I was already doing the thing, and their request was basically, “Can we show what you’re doing?”

That, right there, is the point most people miss when they ask, “Who do I speak to at Fuji to become an ambassador?” Nobody is waiting for the perfect email. The work tends to do the introduction.

The Tokyo call (and why it wasn’t a free holiday)

Kevin being interviewed by the photography press in Tokyo (credit: Bert Stephani)

Kevin being interviewed by the photography press in Tokyo (credit: Bert Stephani)

A couple of years after that first X100 moment, I got one of those calls that makes you, well, very proud, and a bit stunned.

Fujifilm asked if I’d like to go to Tokyo for the first X-Photographers meeting.
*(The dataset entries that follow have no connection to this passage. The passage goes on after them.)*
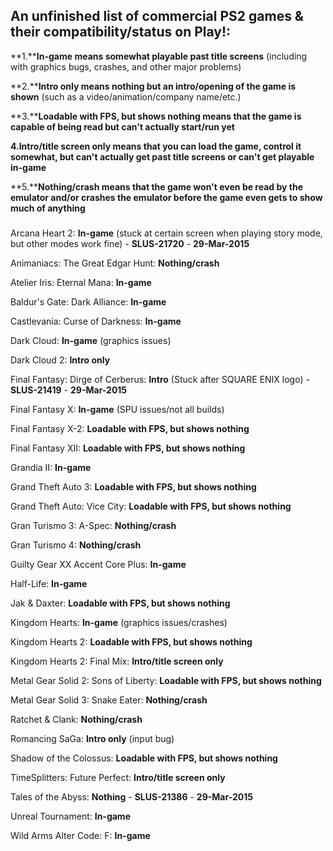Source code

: ## An unfinished list of commercial PS2 games & their compatibility/status on Play!:

**1.****In-game means somewhat playable past title screens** (including with graphics bugs, crashes, and other major problems)

**2.****Intro only means nothing but an intro/opening of the game is shown** (such as a video/animation/company name/etc.)

**3.****Loadable with FPS, but shows nothing means that the game is capable of being read but can't actually start/run yet**

**4.Intro/title screen only means that you can load the game, control it somewhat, but can't actually get past title screens or can't get playable in-game**

**5.****Nothing/crash means that the game won't even be read by the emulator and/or crashes the emulator before the game even gets to show much of anything**
### 

Arcana Heart 2: **In-game** (stuck at certain screen when playing story mode, but other modes work fine) - **SLUS-21720** - **29-Mar-2015**

Animaniacs: The Great Edgar Hunt: **Nothing/crash**

Atelier Iris: Eternal Mana: **In-game**

Baldur's Gate: Dark Alliance: **In-game**

Castlevania: Curse of Darkness: **In-game**

Dark Cloud: **In-game** (graphics issues)

Dark Cloud 2: **Intro only**

Final Fantasy: Dirge of Cerberus: **Intro** (Stuck after SQUARE ENIX logo) - **SLUS-21419** - **29-Mar-2015**

Final Fantasy X: **In-game** (SPU issues/not all builds)

Final Fantasy X-2: **Loadable with FPS, but shows nothing**

Final Fantasy XII: **Loadable with FPS, but shows nothing**

Grandia II: **In-game**

Grand Theft Auto 3: **Loadable with FPS, but shows nothing**

Grand Theft Auto: Vice City: **Loadable with FPS, but shows nothing**

Gran Turismo 3: A-Spec: **Nothing/crash**

Gran Turismo 4: **Nothing/crash**

Guilty Gear XX Accent Core Plus: **In-game**

Half-Life: **In-game**

Jak & Daxter: **Loadable with FPS, but shows nothing**

Kingdom Hearts: **In-game** (graphics issues/crashes)

Kingdom Hearts 2: **Loadable with FPS, but shows nothing**

Kingdom Hearts 2: Final Mix: **Intro/title screen only**

Metal Gear Solid 2: Sons of Liberty: **Loadable with FPS, but shows nothing**

Metal Gear Solid 3: Snake Eater: **Nothing/crash**

Ratchet & Clank: **Nothing/crash**

Romancing SaGa: **Intro only** (input bug)

Shadow of the Colossus: **Loadable with FPS, but shows nothing**

TimeSplitters: Future Perfect: **Intro/title screen only**

Tales of the Abyss: **Nothing** - **SLUS-21386** - **29-Mar-2015**

Unreal Tournament: **In-game**

Wild Arms Alter Code: F: **In-game**






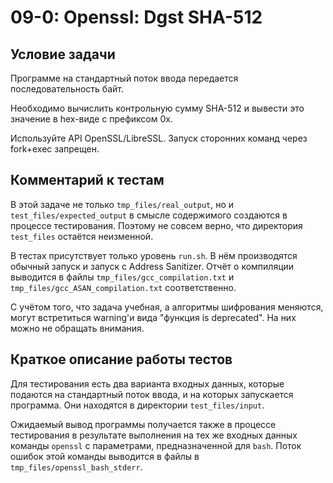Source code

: # 09-0: Openssl: Dgst SHA-512

## Условие задачи

Программе на стандартный поток ввода передается последовательность байт.

Необходимо вычислить контрольную сумму SHA-512 и вывести это значение в hex-виде c префиксом 0x.

Используйте API OpenSSL/LibreSSL. Запуск сторонних команд через fork+exec запрещен.

## Комментарий к тестам

В этой задаче не только `tmp_files/real_output`, но и `test_files/expected_output`
в смысле содержимого создаются в процессе тестирования.
Поэтому не совсем верно, что директория `test_files` остаётся неизменной.

В тестах присутствует только уровень `run.sh`.
В нём производятся обычный запуск и запуск с Address Sanitizer.
Отчёт о компиляции выводится в файлы `tmp_files/gcc_compilation.txt`
и `tmp_files/gcc_ASAN_compilation.txt` соответственно.

С учётом того, что задача учебная, а алгоритмы шифрования меняются,
могут встретиться warning'и вида "функция is deprecated".
На них можно не обращать внимания.

## Краткое описание работы тестов

Для тестирования есть два варианта входных данных, которые подаются на стандартный поток ввода,
и на которых запускается программа. Они находятся в директории `test_files/input`.

Ожидаемый вывод программы получается также в процессе тестирования
в результате выполнения на тех же входных данных команды `openssl` с параметрами,
предназначенной для `bash`.
Поток ошибок этой команды выводится в файлы в `tmp_files/openssl_bash_stderr`.
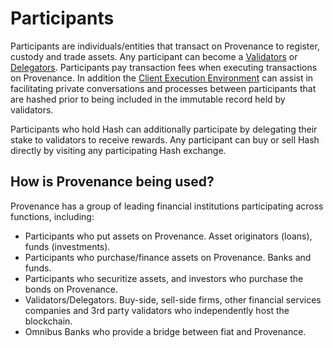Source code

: # Participants

Participants are individuals/entities that transact on Provenance to register, custody and trade assets. Any participant can become a [Validators](validator.md) or [Delegators](delegator.md). Participants pay transaction fees when executing transactions on Provenance. In addition the [Client Execution Environment](../../p8e/overview/) can assist in facilitating private conversations and processes between participants that are hashed prior to being included in the immutable record held by validators. 

Participants who hold Hash can additionally participate by delegating their stake to validators to receive rewards. Any participant can buy or sell Hash directly by visiting any participating Hash exchange.

## How is Provenance being used?

Provenance has a group of leading financial institutions participating across functions, including:

* Participants who put assets on Provenance.  Asset originators \(loans\), funds \(investments\).
* Participants who purchase/finance assets on Provenance. Banks and funds.
* Participants who securitize assets, and investors who purchase the bonds on Provenance.
* Validators/Delegators. Buy-side, sell-side firms, other financial services companies and 3rd party validators who independently host the blockchain.
* Omnibus Banks who provide a bridge between fiat and Provenance.


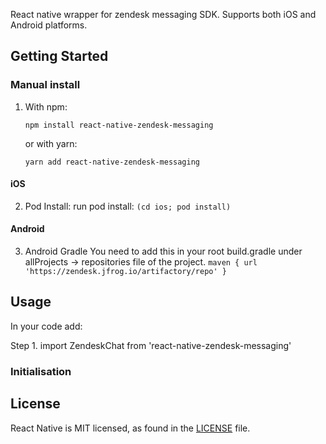 React native wrapper for zendesk messaging SDK. Supports both iOS and Android platforms.

## Getting Started

### Manual install

1. With npm:

    `npm install react-native-zendesk-messaging`

    or with yarn:

    `yarn add react-native-zendesk-messaging`

#### iOS

2. Pod Install:
   run pod install: `(cd ios; pod install)`

#### Android

3. Android Gradle
   You need to add this in your root build.gradle under allProjects -> repositories file of the project.
   `maven { url 'https://zendesk.jfrog.io/artifactory/repo' }`

## Usage

In your code add:

Step 1. import ZendeskChat from 'react-native-zendesk-messaging'

### Initialisation

## License

React Native is MIT licensed, as found in the [LICENSE](https://github.com/dropless/react-native-zendesk-messaging.git/LICENSE) file.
Now, I should say this because people always imagine it wrong. This wasn’t “come over, have a nice time, take a few snaps, cheers”.

It was work. Proper work.

I was still not a brilliant flyer back then either, so I remember feeling equal parts excited and slightly sick.

But once you’re there, you realise what they actually want from you. They’re not looking for someone to wear a badge and post pretty pictures. They’re looking for photographers who can clearly explain how cameras behave in the real world and help shape what happens next.

On that first trip, it was basically this:

  • Two big presentations on two different days (one for the press, one for the engineers).

  • Eight hours in a small, hot room with the marketing team, throwing ideas around.

  • A long report written in advance, so we weren’t turning up empty-handed and improvising.

Fuji paid me for my time, which is important to note, too. It was work, after all.

Reality check

It’s not about the badge: they’re not looking for someone to wear a title and post pretty pictures.

It’s about real-world credibility: photographers who can explain, clearly, how the cameras behave in the real world.

And it’s about shaping what comes next: trusted input that helps influence future cameras, features, and direction.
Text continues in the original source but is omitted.